**Description of the task**. Every line in the listing below that holds the word "associated" should be returned.

**Records for the exercise**.
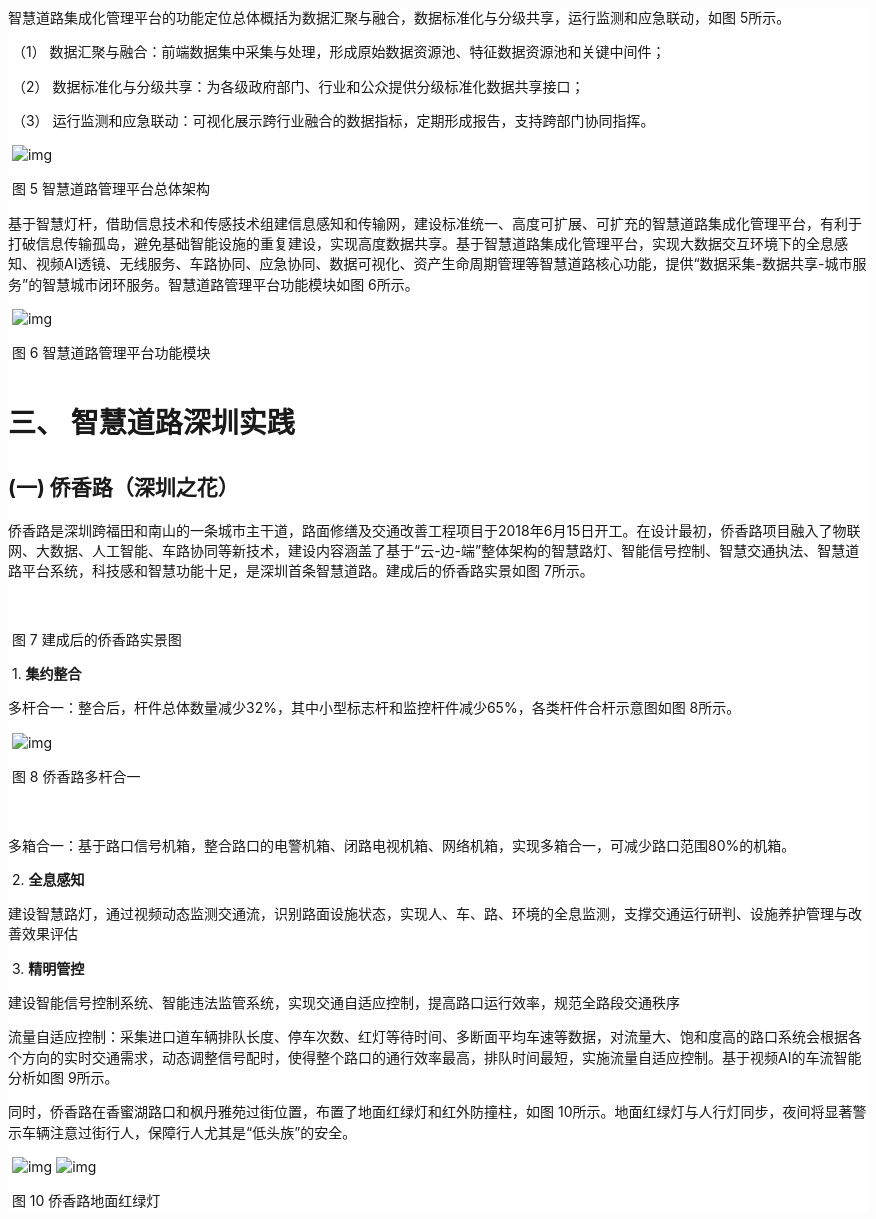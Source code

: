 ​	智慧道路集成化管理平台的功能定位总体概括为数据汇聚与融合，数据标准化与分级共享，运行监测和应急联动，如图 5所示。

​	（1） 数据汇聚与融合：前端数据集中采集与处理，形成原始数据资源池、特征数据资源池和关键中间件；

​	（2） 数据标准化与分级共享：为各级政府部门、行业和公众提供分级标准化数据共享接口；

​	（3） 运行监测和应急联动：可视化展示跨行业融合的数据指标，定期形成报告，支持跨部门协同指挥。

​	![img](http://citnet.cn/uploadfile/2020/0313/20200313141630_51130.png)

​	图 5 智慧道路管理平台总体架构

​	基于智慧灯杆，借助信息技术和传感技术组建信息感知和传输网，建设标准统一、高度可扩展、可扩充的智慧道路集成化管理平台，有利于打破信息传输孤岛，避免基础智能设施的重复建设，实现高度数据共享。基于智慧道路集成化管理平台，实现大数据交互环境下的全息感知、视频AI透镜、无线服务、车路协同、应急协同、数据可视化、资产生命周期管理等智慧道路核心功能，提供“数据采集-数据共享-城市服务”的智慧城市闭环服务。智慧道路管理平台功能模块如图 6所示。

​	![img](http://citnet.cn/uploadfile/2020/0313/20200313141719_46414.png)

​	 图 6 智慧道路管理平台功能模块

# 	三、 **智慧道路深圳实践**

## 	(一) **侨香路（深圳之花）**

​	侨香路是深圳跨福田和南山的一条城市主干道，路面修缮及交通改善工程项目于2018年6月15日开工。在设计最初，侨香路项目融入了物联网、大数据、人工智能、车路协同等新技术，建设内容涵盖了基于“云-边-端”整体架构的智慧路灯、智能信号控制、智慧交通执法、智慧道路平台系统，科技感和智慧功能十足，是深圳首条智慧道路。建成后的侨香路实景如图 7所示。

​	 

​	图 7 建成后的侨香路实景图

​	1. **集约整合**

​	多杆合一：整合后，杆件总体数量减少32%，其中小型标志杆和监控杆件减少65%，各类杆件合杆示意图如图 8所示。

​	![img](http://citnet.cn/uploadfile/2020/0313/20200313141913_54890.png) 

​	                                                           图 8 侨香路多杆合一

​	 

​	多箱合一：基于路口信号机箱，整合路口的电警机箱、闭路电视机箱、网络机箱，实现多箱合一，可减少路口范围80%的机箱。

​	2. **全息感知**

​	建设智慧路灯，通过视频动态监测交通流，识别路面设施状态，实现人、车、路、环境的全息监测，支撑交通运行研判、设施养护管理与改善效果评估

​	3. **精明管控**

​	建设智能信号控制系统、智能违法监管系统，实现交通自适应控制，提高路口运行效率，规范全路段交通秩序

​	流量自适应控制：采集进口道车辆排队长度、停车次数、红灯等待时间、多断面平均车速等数据，对流量大、饱和度高的路口系统会根据各个方向的实时交通需求，动态调整信号配时，使得整个路口的通行效率最高，排队时间最短，实施流量自适应控制。基于视频AI的车流智能分析如图 9所示。

​	同时，侨香路在香蜜湖路口和枫丹雅苑过街位置，布置了地面红绿灯和红外防撞柱，如图 10所示。地面红绿灯与人行灯同步，夜间将显著警示车辆注意过街行人，保障行人尤其是“低头族”的安全。

​	![img](http://citnet.cn/uploadfile/2020/0313/20200313143920_75986.png) ![img](http://citnet.cn/uploadfile/2020/0313/20200313143947_18819.png)

​	图 10 侨香路地面红绿灯
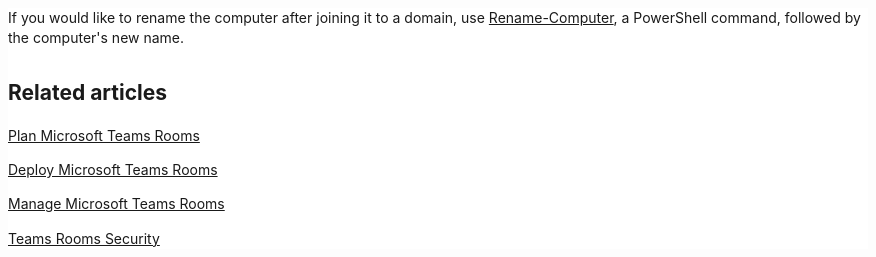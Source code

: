 If you would like to rename the computer after joining it to a domain, use [Rename-Computer](/powershell/module/microsoft.powershell.management/rename-computer), a PowerShell command, followed by the computer's new name.
  
## Related articles

[Plan Microsoft Teams Rooms](rooms-plan.md)

[Deploy Microsoft Teams Rooms](rooms-deploy.md)

[Manage Microsoft Teams Rooms](rooms-manage.md)

[Teams Rooms Security](/microsoftteams/rooms/security)
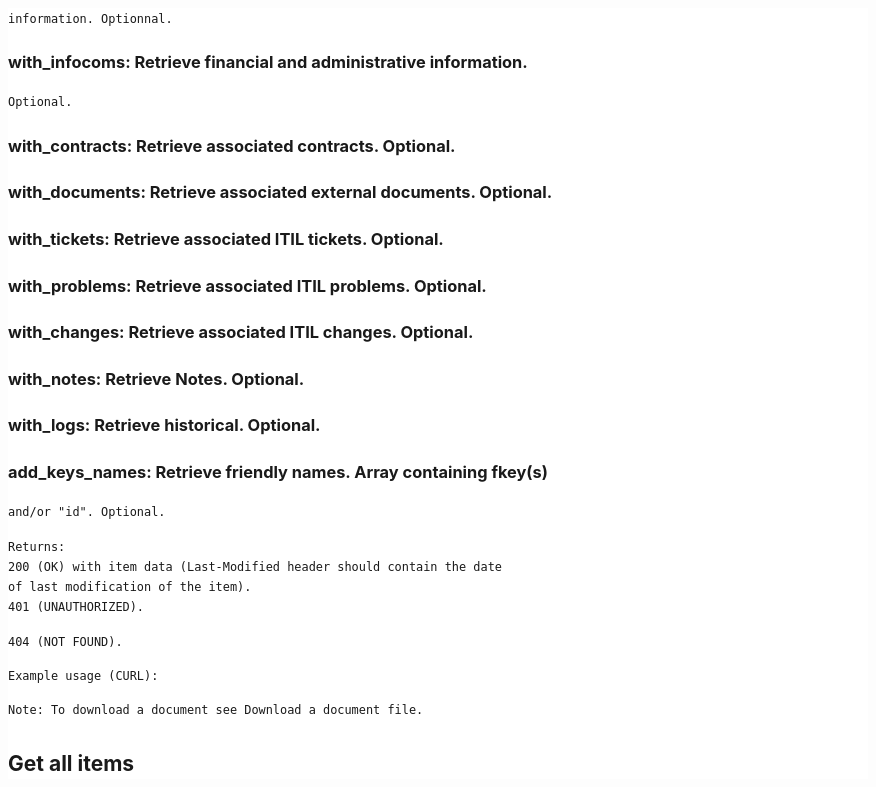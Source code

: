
 ```
information. Optionnal.
```
### with_infocoms: Retrieve financial and administrative information.

```
Optional.
```
### with_contracts: Retrieve associated contracts. Optional.

### with_documents: Retrieve associated external documents. Optional.

### with_tickets: Retrieve associated ITIL tickets. Optional.

### with_problems: Retrieve associated ITIL problems. Optional.

### with_changes: Retrieve associated ITIL changes. Optional.

### with_notes: Retrieve Notes. Optional.

### with_logs: Retrieve historical. Optional.

### add_keys_names: Retrieve friendly names. Array containing fkey(s)

```
and/or "id". Optional.
```
```
Returns:
200 (OK) with item data (Last-Modified header should contain the date
of last modification of the item).
401 (UNAUTHORIZED).
```
```
404 (NOT FOUND).
```
```
Example usage (CURL):
```
```
Note: To download a document see Download a document file.
```
## Get all items

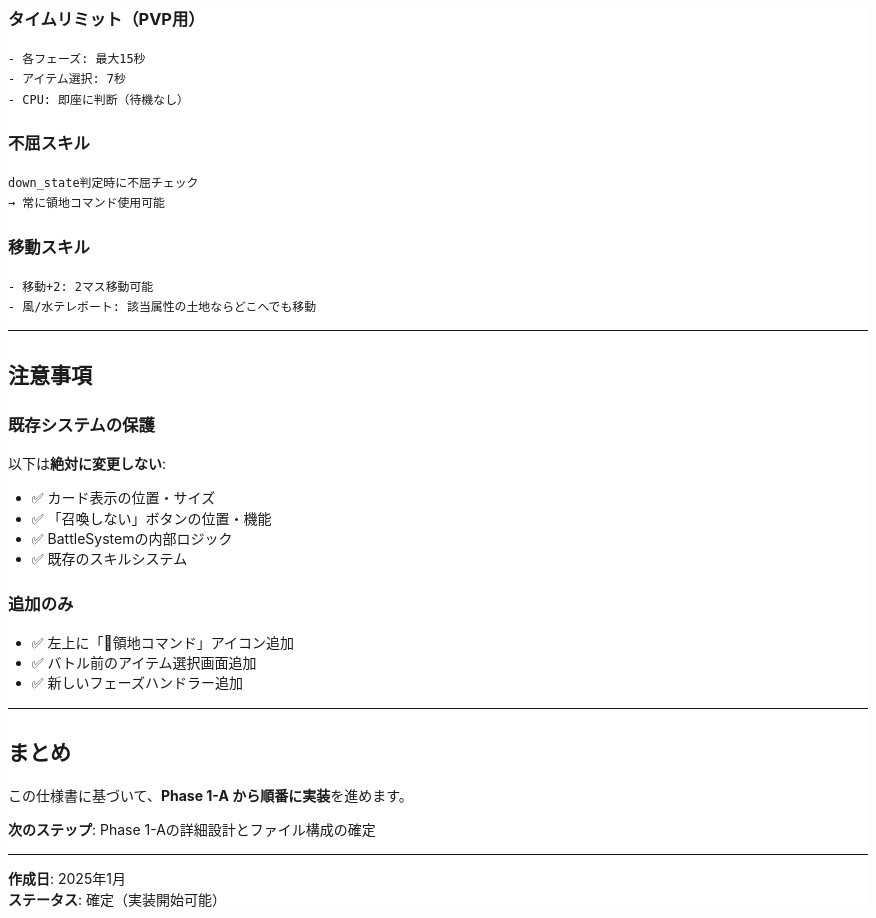 ### タイムリミット（PVP用）
```
- 各フェーズ: 最大15秒
- アイテム選択: 7秒
- CPU: 即座に判断（待機なし）
```

### 不屈スキル
```
down_state判定時に不屈チェック
→ 常に領地コマンド使用可能
```

### 移動スキル
```
- 移動+2: 2マス移動可能
- 風/水テレポート: 該当属性の土地ならどこへでも移動
```

---

## 注意事項

### 既存システムの保護
以下は**絶対に変更しない**:
- ✅ カード表示の位置・サイズ
- ✅ 「召喚しない」ボタンの位置・機能
- ✅ BattleSystemの内部ロジック
- ✅ 既存のスキルシステム

### 追加のみ
- ✅ 左上に「📍領地コマンド」アイコン追加
- ✅ バトル前のアイテム選択画面追加
- ✅ 新しいフェーズハンドラー追加

---

## まとめ

この仕様書に基づいて、**Phase 1-A から順番に実装**を進めます。

**次のステップ**: Phase 1-Aの詳細設計とファイル構成の確定

---

**作成日**: 2025年1月  
**ステータス**: 確定（実装開始可能）
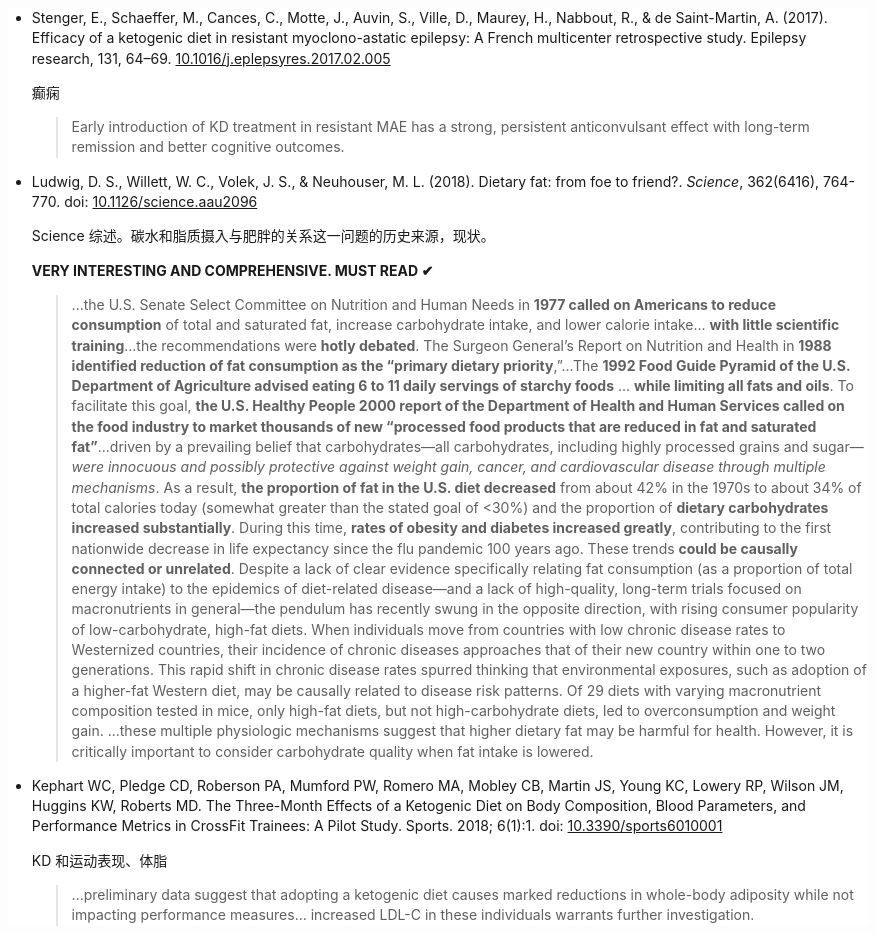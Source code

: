 - Stenger, E., Schaeffer, M., Cances, C., Motte, J., Auvin, S., Ville, D., Maurey, H., Nabbout, R., & de Saint-Martin, A. (2017). Efficacy of a ketogenic diet in resistant myoclono-astatic epilepsy: A French multicenter retrospective study. Epilepsy research, 131, 64–69. [10.1016/j.eplepsyres.2017.02.005](https://doi.org/10.1016/j.eplepsyres.2017.02.005)
    
	癫痫
	
    >Early introduction of KD treatment in resistant MAE has a strong, persistent anticonvulsant effect with long-term remission and better cognitive outcomes.

- Ludwig, D. S., Willett, W. C., Volek, J. S., & Neuhouser, M. L. (2018). Dietary fat: from foe to friend?. *Science*, 362(6416), 764-770. doi: [10.1126/science.aau2096](https://doi.org/10.1126/science.aau2096)
    
	Science 综述。碳水和脂质摄入与肥胖的关系这一问题的历史来源，现状。
	
	**VERY INTERESTING AND COMPREHENSIVE. MUST READ ✔**

    >...the U.S. Senate Select Committee on Nutrition and Human Needs in **1977 called on Americans to reduce consumption** of total and saturated fat, increase carbohydrate intake, and lower calorie intake... **with little scientific training**...the recommendations were **hotly debated**. 
    >The Surgeon General’s Report on Nutrition and Health in **1988 identified reduction of fat consumption as the “primary dietary priority**,”...The **1992 Food Guide Pyramid of the U.S. Department of Agriculture advised eating 6 to 11 daily servings of starchy foods** ... **while limiting all fats and oils**. To facilitate this goal, **the U.S. Healthy People 2000 report of the Department of Health and Human Services called on the food industry to market thousands of new “processed food products that are reduced in fat and saturated fat”**...driven by a prevailing belief that carbohydrates—all carbohydrates, including highly processed grains and sugar—*were innocuous and possibly protective against weight gain, cancer, and cardiovascular disease through multiple mechanisms*.
    >As a result, **the proportion of fat in the U.S. diet decreased** from about 42% in the 1970s to about 34% of total calories today (somewhat greater than the stated goal of <30%) and the proportion of **dietary carbohydrates increased substantially**. During this time, **rates of obesity and diabetes increased greatly**, contributing to the first nationwide decrease in life expectancy since the flu pandemic 100 years ago. These trends **could be causally connected or unrelated**.
    >Despite a lack of clear evidence specifically relating fat consumption (as a proportion of total energy intake) to the epidemics of diet-related disease—and a lack of high-quality, long-term trials focused on macronutrients in general—the pendulum has recently swung in the opposite direction, with rising consumer popularity of low-carbohydrate, high-fat diets. 
    >When individuals move from countries with low chronic disease rates to Westernized countries, their incidence of chronic diseases approaches that of their new country within one to two generations. This rapid shift in chronic disease rates spurred thinking that environmental exposures, such as adoption of a higher-fat Western diet, may be causally related to disease risk patterns.
    >Of 29 diets with varying macronutrient composition tested in mice, only high-fat diets, but not high-carbohydrate diets, led to overconsumption and weight gain.
    >...these multiple physiologic mechanisms suggest that higher dietary fat may be harmful for health. However, it is critically important to consider carbohydrate quality when fat intake is lowered.

- Kephart WC, Pledge CD, Roberson PA, Mumford PW, Romero MA, Mobley CB, Martin JS, Young KC, Lowery RP, Wilson JM, Huggins KW, Roberts MD. The Three-Month Effects of a Ketogenic Diet on Body Composition, Blood Parameters, and Performance Metrics in CrossFit Trainees: A Pilot Study. Sports. 2018; 6(1):1. doi: [10.3390/sports6010001](https://doi.org/10.3390/sports6010001)
    
	KD 和运动表现、体脂
	
    >...preliminary data suggest that adopting a ketogenic diet causes marked reductions in whole-body adiposity while not impacting performance measures... increased LDL-C in these individuals warrants further investigation.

**Problem solution**.
### with_contracts: Retrieve associated contracts. Optional.
### with_documents: Retrieve associated external documents. Optional.
### with_tickets: Retrieve associated ITIL tickets. Optional.
### with_problems: Retrieve associated ITIL problems. Optional.
### with_changes: Retrieve associated ITIL changes. Optional.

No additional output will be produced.